Weight and Balance
Center of Gravity Computation
The first step in the solution of any weight and balance problem is the calculation of the total weight of the aircraft (gross weight) and the total moment. All weight and balance problems on the ATP-121 test use a moment index rather than the actual moment. The moment index is the actual moment divided by 1,000. Questions 8697 through 8711 require the calculation of the total weight and moment index for a Boeing 727-type aircraft. To determine the total weight and moment index, a separate weight and moment must be calculated for the Basic Operating Weight, the passenger loads in the forward and aft passenger compartments, the cargo loads in the forward and aft cargo compartments, and the fuel loads in fuel tanks 1, 2, and 3. The following example references Question 8697.

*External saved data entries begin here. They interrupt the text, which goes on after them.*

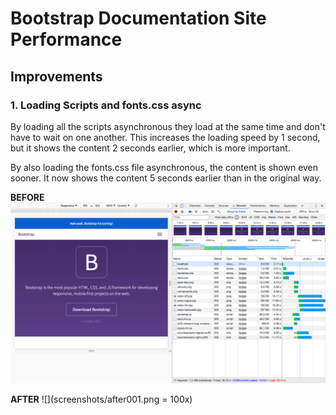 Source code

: # Bootstrap Documentation Site Performance

## Improvements

### 1. Loading Scripts and fonts.css async
By loading all the scripts asynchronous they load at the same time and don't have to wait on one another. This increases the loading speed by 1 second, but it shows the content 2 seconds earlier, which is more important.

By also loading the fonts.css file asynchronous, the content is shown even sooner. It now shows the content 5 seconds earlier than in the original way.

**BEFORE**
![](screenshots/before.png)

**AFTER**
![](screenshots/after001.png = 100x)
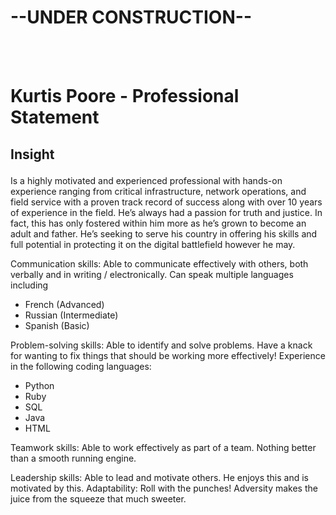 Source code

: <H1>
--UNDER CONSTRUCTION--
</H1>

<br> </br>


<h1> 

Kurtis Poore - Professional Statement </h1>

<h2> 
  
Insight 

</h2>

Is a highly motivated and experienced professional with hands-on experience ranging from critical infrastructure, network operations, and field service with a proven track record of success along with over 10 years of experience in the field. He’s always had a passion for truth and justice. In fact, this has only fostered within him more as he’s grown to become an adult and father. He’s seeking to serve his country in offering his skills and full potential in protecting it on the digital battlefield however he may.

Communication skills: Able to communicate effectively with others, both verbally and in writing / electronically. Can speak multiple languages including  

<ul>
  <li>French (Advanced)</li>
  <li>Russian (Intermediate)</li>
  <li>Spanish (Basic)</li>
</ul> 
 


Problem-solving skills: Able to identify and solve problems. Have a knack for wanting to fix things that should be working more effectively! Experience in the following coding languages:

<ul>
   <li>Python</li>
   <li>Ruby</li>
   <li>SQL</li>
   <li>Java</li>
   <li>HTML</li>
</ul>


Teamwork skills: Able to work effectively as part of a team. Nothing better than a smooth running engine.

Leadership skills: Able to lead and motivate others. He enjoys this and is motivated by this. 
Adaptability: Roll with the punches! Adversity makes the juice from the squeeze that much sweeter.
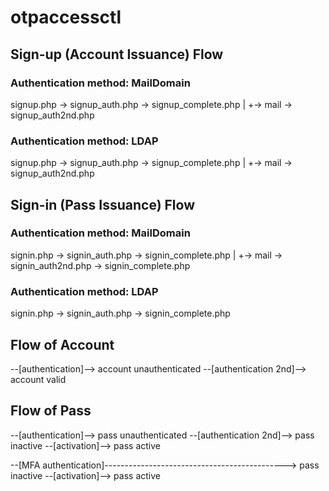 # otpaccessctl


## Sign-up (Account Issuance) Flow

### Authentication method: MailDomain

 signup.php -> signup_auth.php -> signup_complete.php
                   |
                   +-> mail -> signup_auth2nd.php

### Authentication method: LDAP 

 signup.php -> signup_auth.php -> signup_complete.php
                   |
                   +-> mail -> signup_auth2nd.php

## Sign-in (Pass Issuance) Flow

### Authentication method: MailDomain

 signin.php -> signin_auth.php -> signin_complete.php
                   |
                   +-> mail -> signin_auth2nd.php -> signin_complete.php

### Authentication method: LDAP 

 signin.php -> signin_auth.php -> signin_complete.php


## Flow of Account

 --[authentication]--> account unauthenticated --[authentication 2nd]--> account valid

## Flow of Pass

 --[authentication]--> pass unauthenticated --[authentication 2nd]--> pass inactive --[activation]--> pass active

 --[MFA authentication]---------------------------------------------> pass inactive --[activation]--> pass active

Basic Operating Weight (BOW) is defined as the empty weight of the aircraft plus the weight of the required crew, their baggage and other standard items such as meals and potable water. The BOW and the Basic Operating Index (Moment/1,000) are the same for all questions. The BOW is 105,500 pounds and the Basic Operating Index is 92,837. See FAA Figure 79.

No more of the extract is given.